Question

The temperature at 12 noon was\[{{10}^{0}}C\]above zero. If it decreases at a rate of\[{{2}^{0}}C\]per hour until midnight, at what time would the temperature be\[{{8}^{0}}C\]below zero? What would be the temperature at midnight?
(a) \[{{14}^{0}}C\]
(b) \[-{{14}^{0}}C\]
(c) \[{{16}^{0}}C\]
(d) \[-{{16}^{0}}C\]

Answer 1

Hint: We solve this problem by considering the arithmetic progression having the first term as\[{{10}^{0}}C\]and the common difference as\[-{{2}^{0}}C\]because the temperature is decreasing.

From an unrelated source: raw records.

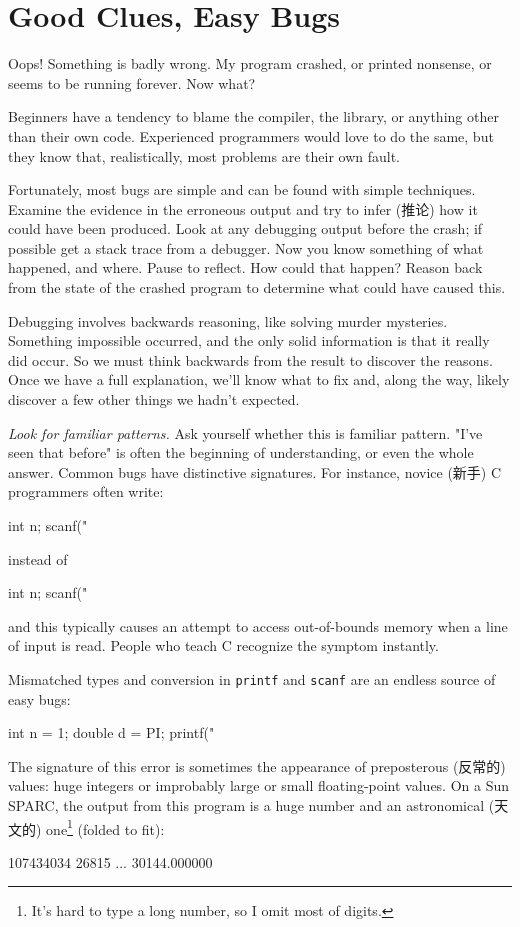 \section{Good Clues, Easy Bugs}
Oops! Something is badly wrong. My program crashed, or printed nonsense, or
seems to be running forever. Now what?

Beginners have a tendency to blame the compiler, the library, or anything
other than their own code. Experienced programmers would love to do the
same, but they know that, realistically, most problems are their own fault.

Fortunately, most bugs are simple and can be found with simple techniques.
Examine the evidence in the erroneous output and try to infer (推论) how it
could have been produced. Look at any debugging output before the crash; if
possible get a stack trace from a debugger. Now you know something of what
happened, and where. Pause to reflect. How could that happen? Reason back
from the state of the crashed program to determine what could have caused
this.

Debugging involves backwards reasoning, like solving murder mysteries.
Something impossible occurred, and the only solid information is that it
really did occur. So we must think backwards from the result to discover
the reasons. Once we have a full explanation, we'll know what to fix and,
along the way, likely discover a few other things we hadn't expected.

\emph{Look for familiar patterns.} Ask yourself whether this is familiar
pattern. "I've seen that before" is often the beginning of understanding,
or even the whole answer. Common bugs have distinctive signatures. For
instance, novice (新手) C programmers often write:
\begin{badcode}
    int n;
    scanf("%
\end{badcode}
instead of 
\begin{wellcode}
    int n;
    scanf("%
\end{wellcode}
and this typically causes an attempt to access out-of-bounds memory when a
line of input is read. People who teach C recognize the symptom instantly.

Mismatched types and conversion in \verb'printf' and \verb'scanf' are an
endless source of easy bugs:
\begin{badcode}
    int n = 1;
    double d = PI;
    printf("%
\end{badcode}
The signature of this error is sometimes the appearance of preposterous
(反常的) values: huge integers or improbably large or small floating-point
values. On a Sun SPARC, the output from this program is a huge number and
an astronomical (天文的) one\footnote{It's hard to type a long number, so I
    omit most of digits.} (folded to fit):
\begin{wellcode}
    107434034 26815 ... 30144.000000
\end{wellcode}

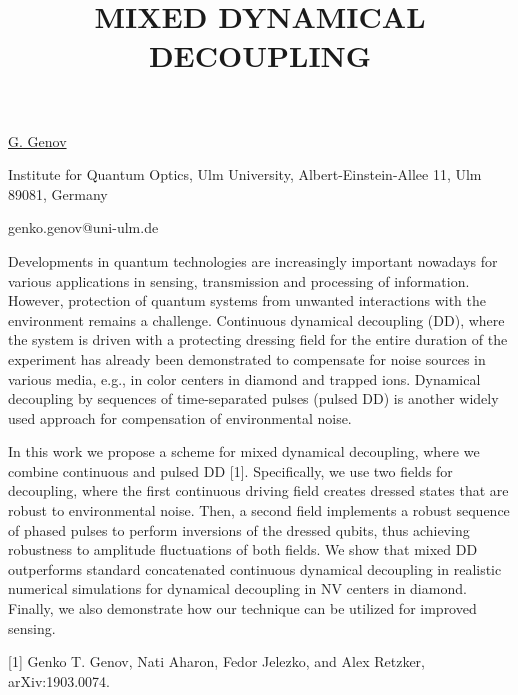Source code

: \title{MIXED DYNAMICAL DECOUPLING}

\underline{G. Genov}  

{\normalsize{\vspace{-4mm}
Institute for Quantum Optics, Ulm University, Albert-Einstein-Allee 11, Ulm 89081, Germany



\email genko.genov@uni-ulm.de}}

Developments in quantum technologies are increasingly important nowadays for various applications in sensing, transmission and processing of information. However, protection of quantum systems from unwanted interactions with the environment remains a challenge. Continuous dynamical decoupling (DD), where the system is driven with a protecting dressing field for the entire duration of the experiment has already been demonstrated to compensate for noise sources in various media, e.g., in color centers in diamond and trapped ions. Dynamical decoupling by sequences of time-separated pulses (pulsed DD) is another widely used approach for compensation of environmental noise.

In this work we propose a scheme for mixed dynamical decoupling, where we combine continuous and pulsed DD [1]. Specifically, we use two fields for decoupling, where the first continuous driving field creates dressed states that are robust to environmental noise. Then, a second field implements a robust sequence of phased pulses to perform inversions of the dressed qubits, thus achieving robustness to amplitude fluctuations of both fields. We show that mixed DD outperforms standard concatenated continuous dynamical decoupling in realistic numerical simulations for dynamical decoupling in NV centers in diamond. Finally, we also demonstrate how our technique can be utilized for improved sensing.

{\normalsize
[1] Genko T. Genov, Nati Aharon, Fedor Jelezko, and Alex Retzker, arXiv:1903.0074.
}

\vspace{\baselineskip}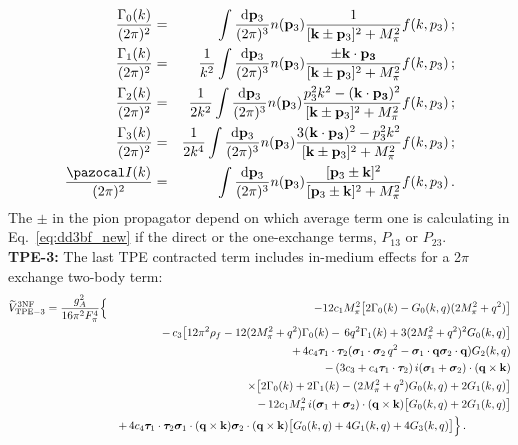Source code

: \begin{eqnarray}
\label{eq:gamma0}
\frac{\Gamma_0(k)}{(2\pi)^2}&=& \qquad \int\frac{{\mathrm d}{\bf p}_3}{(2\pi)^3}n({\bf p}_3)
\frac{1}{[{\bf k}\pm{\bf p}_3]^2 + M_\pi^2}f(k,p_3)\,;
\\ \label{eq:gamma1}
\frac{\Gamma_1(k)}{(2\pi)^2}&=&\frac{1}{k^2}\int\frac{{\mathrm d}{\bf p}_3}{(2\pi)^3}n({\bf p}_3)
\frac{\pm{\bf k}\cdot{\bf p_3}}{[{\bf k}\pm{\bf p}_3]^2 + M_\pi^2}f(k,p_3)\,;
\\ \label{eq:gamma2}
\frac{\Gamma_2(k)}{(2\pi)^2}&=&\frac{1}{2k^2}\int\frac{{\mathrm d}{\bf p}_3}{(2\pi)^3}n({\bf p}_3)
\frac{p_3^2k^2-({\bf k}\cdot{\bf p_3})^2}{[{\bf k}\pm{\bf p}_3]^2 + M_\pi^2}f(k,p_3)\,;
\\ \label{eq:gamma3}
\frac{\Gamma_3(k)}{(2\pi)^2}&=&\frac{1}{2k^4}\int\frac{{\mathrm d}{\bf p}_3}{(2\pi)^3}n({\bf p}_3)
\frac{3({\bf k}\cdot{\bf p_3})^2-p_3^2k^2}{[{\bf k}\pm{\bf p}_3]^2 + M_\pi^2}f(k,p_3)\,;
\\ \label{eq:i_integral}
\frac{{\pazocal I}(k)}{(2\pi)^2}&=& \qquad  \int \frac{{\mathrm d}{\bf p}_3}{(2\pi)^3}n({\bf p}_3)
\frac{[{\bf p}_3\pm{\bf k}]^2}{[{\bf p}_3\pm{\bf k}]^2 + M_\pi^2}f(k,p_3)\,.
\end{eqnarray}
The $\pm$ in the pion propagator depend on which average term one is calculating in Eq.~\eqref{eq:dd3bf_new} if the direct or the one-exchange terms, $P_{13}$ or $P_{23}$.\\
\noindent
{\bf TPE-3:} The last TPE contracted term includes in-medium effects for a 2$\pi$ exchange two-body term:
\begin{eqnarray}
\nonumber 
\widetilde V_\mathrm{TPE-3}^\mathrm{3NF} = \frac{g_A^2}{16\pi^2F_\pi^4}
  &\Big\{ & -12c_1M_\pi^2\big[2\Gamma_0(k)-G_0(k,q)(2M_\pi^2+q^2)\big]
\\\nonumber &&   %
- \, c_3\big[12\pi^2\rho_f-12(2M_\pi^2+q^2)\Gamma_0(k)
- \, 6q^2\Gamma_1(k)+3(2M_\pi^2+q^2)^2G_0(k,q)\big] 
\\\nonumber &&  %
+  \, 4c_4 \boldsymbol\tau_1\cdot\boldsymbol\tau_2(\boldsymbol\sigma_1\cdot\boldsymbol\sigma_2\, q^2-\boldsymbol\sigma_1\cdot{\bf q}\boldsymbol\sigma_2\cdot{\bf q})
G_2(k,q)
\\\nonumber &&  %
-\, (3c_3+c_4\boldsymbol\tau_1\cdot\boldsymbol\tau_2)\,i(\boldsymbol\sigma_1+\boldsymbol\sigma_2)\cdot({\bf q}\times{\bf k})
\\\nonumber &&  \qquad \qquad \qquad \qquad \times
\big[2\Gamma_0(k)+2\Gamma_1(k)-(2M_\pi^2+q^2)G_0(k,q)+2G_1(k,q)\big]
\\\nonumber &&  %
- \, 12c_1M_\pi^2\,  i(\boldsymbol\sigma_1+\boldsymbol\sigma_2)\cdot({\bf q}\times{\bf k})
\big[G_0(k,q)+2G_1(k,q)\big]
\\ &&  %
+ \, 4c_4\boldsymbol\tau_1\cdot\boldsymbol\tau_2\boldsymbol\sigma_1\cdot({\bf q}\times{\bf k})\boldsymbol\sigma_2\cdot({\bf q}\times{\bf k})
\big[G_0(k,q)+4G_1(k,q)+4G_3(k,q)\big]\Big\} \,. \qquad \qquad 
\label{eq:tpe_dd_3}
\end{eqnarray}
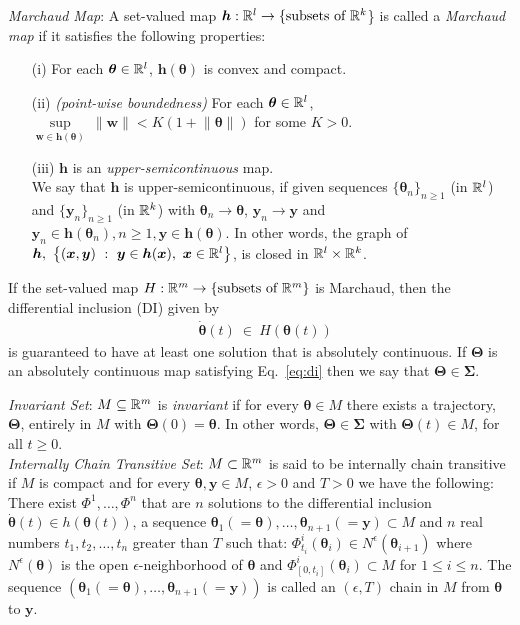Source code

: \documentclass{article}
\newcommand\Bh{\bm{h}}
\newcommand\Bw{\bm{w}}
\newcommand\Bx{\bm{x}}
\newcommand\By{\bm{y}}
\newcommand\Bth{\bm{\theta}}
\newcommand\BSi{\bm{\Sigma}}
\newcommand\BTh{\bm{\Theta}}
\begin{document}
\textit{Marchaud Map}: A set-valued map $\Bh: \dR^l \to \{\text{subsets of}\ \dR^k$\}
is called a \textit{Marchaud map} if it satisfies
the following properties:
\begin{itemize}
 \item[(i)] For each $\Bth \in \dR^l$, $\Bh(\Bth)$ is convex and compact.
 \item[(ii)] \textit{(point-wise boundedness)} For each $\Bth \in \dR^l$,
 $\underset{\Bw \in \Bh(\Bth)}{\sup} \
\lVert \Bw \rVert < K \left( 1 + \lVert \Bth \rVert \right)$
for some $K > 0$.
 \item[(iii)] $\Bh$ is an \textit{upper-semicontinuous} map. \\ \indent
 We say that $\Bh$ is upper-semicontinuous,
  if given sequences $\{ \Bth_{n} \}_{n \ge 1}$ (in $\mathbb{R}^l$) and
  $\{ \By_{n} \}_{n \ge 1}$ (in $\mathbb{R}^k$)  with
  $\Bth_{n} \to \Bth$, $\By_{n} \to \By$ and
  $\By_{n} \in \Bh(\Bth_{n}), n \ge 1, \By \in \Bh(\Bth)$.
   In other words, the graph of
   $\Bh, \ \left\{ (\Bx, \By) \ : \ \By \in \Bh(\Bx),\ \Bx\in \dR^l \right\}$,
  is closed in $\mathbb{R}^l \times \mathbb{R}^k$.
\end{itemize}

If the set-valued map $H: \mathbb{R}^m \to \{\text{subsets of}\ \mathbb{R}^m \}$
is  Marchaud, then
the differential inclusion (DI) given by
\begin{align}
\label{eq:di}
&\dot{\Bth}(t) \ \in \ H(\Bth(t))
\end{align}
is guaranteed to have at least one solution that is absolutely continuous.
If $\BTh$ is an absolutely continuous map satisfying  Eq.~\eqref{eq:di} then we say that $\BTh \in \BSi$.

\textit{Invariant Set}:
$M \subseteq \mathbb{R}^m$ is \textit{invariant} if for every $\Bth \in M$ there exists
a trajectory, $\BTh$, entirely in $M$
with $\BTh(0) = \Bth$.
In other words, $\BTh \in \BSi$ with $\BTh(t) \in M$,
for all $t \ge 0$.
\\ \indent
\textit{Internally Chain Transitive Set}:
$M \subset \mathbb{R}^m$ is said to be
internally chain transitive if $M$ is compact and for every $\Bth, \By \in M$,
$\epsilon >0$ and $T > 0$ we have the following: There exist $\Phi^{1}, \ldots, \Phi^{n}$ that
are $n$ solutions to the differential inclusion $\dot{\Bth}(t) \in h(\Bth(t))$,
a sequence $\Bth_1(=\Bth), \ldots, \Bth_{n+1} (=\By) \subset M$
and $n$ real numbers
$t_{1}, t_{2}, \ldots, t_{n}$ greater than $T$ such that:
$\Phi^i_{t_{i}}(\Bth_i) \in N^\epsilon(\Bth_{i+1})$
where $N^\epsilon(\Bth)$ is the open $\epsilon$-neighborhood of $\Bth$ and
$\Phi^{i}_{[0, t_{i}]}(\Bth_i) \subset M$
for $1 \le i \le n$. The sequence $(\Bth_{1}(=\Bth), \ldots, \Bth_{n+1}(=\By))$
is called an $(\epsilon, T)$ chain in $M$ from $\Bth$ to $\By$.
\end{document}
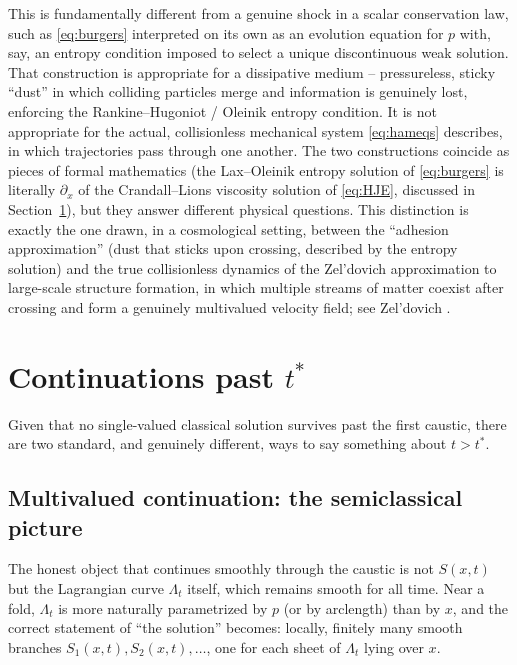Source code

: \documentclass[11pt]{article}
\theoremstyle{plain}
\theoremstyle{definition}
\theoremstyle{remark}
\begin{document}
This is fundamentally different from a genuine shock in a scalar conservation
law, such as \eqref{eq:burgers} interpreted on its own as an evolution equation
for $p$ with, say, an entropy condition imposed to select a unique
discontinuous weak solution. That construction is appropriate for a dissipative
medium -- pressureless, sticky ``dust'' in which colliding particles merge and
information is genuinely lost, enforcing the Rankine--Hugoniot / Oleinik
entropy condition. It is not appropriate for the actual, collisionless
mechanical system \eqref{eq:hameqs} describes, in which trajectories pass
through one another. The two constructions coincide as pieces of formal
mathematics (the Lax--Oleinik entropy solution of \eqref{eq:burgers} is
literally $\partial_x$ of the Crandall--Lions viscosity solution of
\eqref{eq:HJE}, discussed in Section~\ref{sec:continuations}), but they answer
different physical questions. This distinction is exactly the one drawn, in a
cosmological setting, between the ``adhesion approximation'' (dust that sticks
upon crossing, described by the entropy solution) and the true collisionless
dynamics of the Zel'dovich approximation to large-scale structure formation, in
which multiple streams of matter coexist after crossing and form a genuinely
multivalued velocity field; see Zel'dovich \cite{Zeldovich}.

\section{Continuations past \texorpdfstring{$t^\ast$}{t*}}
\label{sec:continuations}

Given that no single-valued classical solution survives past the first caustic,
there are two standard, and genuinely different, ways to say something about
$t>t^\ast$.

\subsection{Multivalued continuation: the semiclassical picture}

The honest object that continues smoothly through the caustic is not $S(x,t)$
but the Lagrangian curve $\Lambda_t$ itself, which remains smooth for all time.
Near a fold, $\Lambda_t$ is more naturally parametrized by $p$ (or by
arclength) than by $x$, and the correct statement of ``the solution'' becomes:
locally, finitely many smooth branches $S_1(x,t),S_2(x,t),\dots$, one for each
sheet of $\Lambda_t$ lying over $x$.
\end{document}
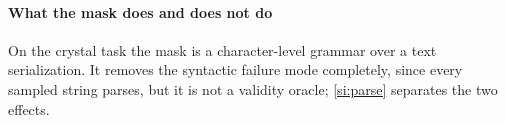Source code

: \paragraph{What the mask does and does not do}
On the crystal task the mask is a character-level grammar over a text serialization. It
removes the syntactic failure mode completely, since every sampled string parses, but it is
not a validity oracle; \cref{si:parse} separates the two effects.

The general representation of arithmetic progression is given as
\[a,a+d,a+2d,..........\]
Here, the formula of\[{{n}^{th}}\]is given as
\[{{T}_{n}}=a+\left( n-1 \right)d\]
By using this formula we calculate the required result.

Complete step-by-step answer:
We are given that the initial temperature is\[{{10}^{0}}C\]
We are given that the temperature decreases at a rate of\[{{2}^{0}}C\]per hour.
Let us convert this information into arithmetic progression taking\[{{10}^{0}}C\]as first term and\[-{{2}^{0}}C\]as common difference as follows
\[10,\left( 10+\left( -2 \right) \right),\left( 10+2\left( -2 \right) \right),.........\]
Now, let us find the time at which the temperature is\[{{8}^{0}}C\]below zero
Here, the temperature\[-{{8}^{0}}C\]is the\[{{n}^{th}}\]term.
We know that the general representation of arithmetic progression is given as
\[a,a+d,a+2d,..........\]
Here, the formula of\[{{n}^{th}}\]is given as
\[{{T}_{n}}=a+\left( n-1 \right)d\]
By substituting the required values in above formula we get
\[\begin{align}
  & \Rightarrow -8=10+\left( n-1 \right)\left( -2 \right) \\
 & \Rightarrow \left( n-1 \right)\left( -2 \right)=-18 \\
 & \Rightarrow n-1=9 \\
 & \Rightarrow n=10 \\
\end{align}\]
So, the temperature is\[{{8}^{0}}C\]below zero will occur at\[{{10}^{th}}\]hour from start, so that the time will be 9pm because we considered that the first term as 12 noon.
Therefore at 9pm the temperature is\[{{8}^{0}}C\]below zero.
Now, we are asked to find the temperature at midnight.
Here, we can see that the initial time is taken as 12 noon, so the midnight will come at\[{{13}^{th}}\]term in arithmetic progression because we considered the first term as 12 noon.
So, let us find the temperature at midnight by taking the\[{{n}^{th}}\]term in arithmetic progression as\[{{13}^{th}}\]term.
We know that the general representation of arithmetic progression is given as
\[a,a+d,a+2d,..........\]
Here, the formula of\[{{n}^{th}}\]is given as
\[{{T}_{n}}=a+\left( n-1 \right)d\]
By using this formula we calculate the required result.
Now let us find\[{{13}^{th}}\]term.
By substituting the required values in the formula we get
\[\begin{align}
  & \Rightarrow {{T}_{13}}=10+\left( 13-1 \right)\left( -2 \right) \\
 & \Rightarrow {{T}_{13}}=10+\left( 12 \right)\left( -2 \right) \\
 & \Rightarrow {{T}_{13}}=10-24 \\
 & \Rightarrow {{T}_{13}}=-14 \\
\end{align}\]
Therefore, the temperature at the midnight is\[-{{14}^{0}}C\]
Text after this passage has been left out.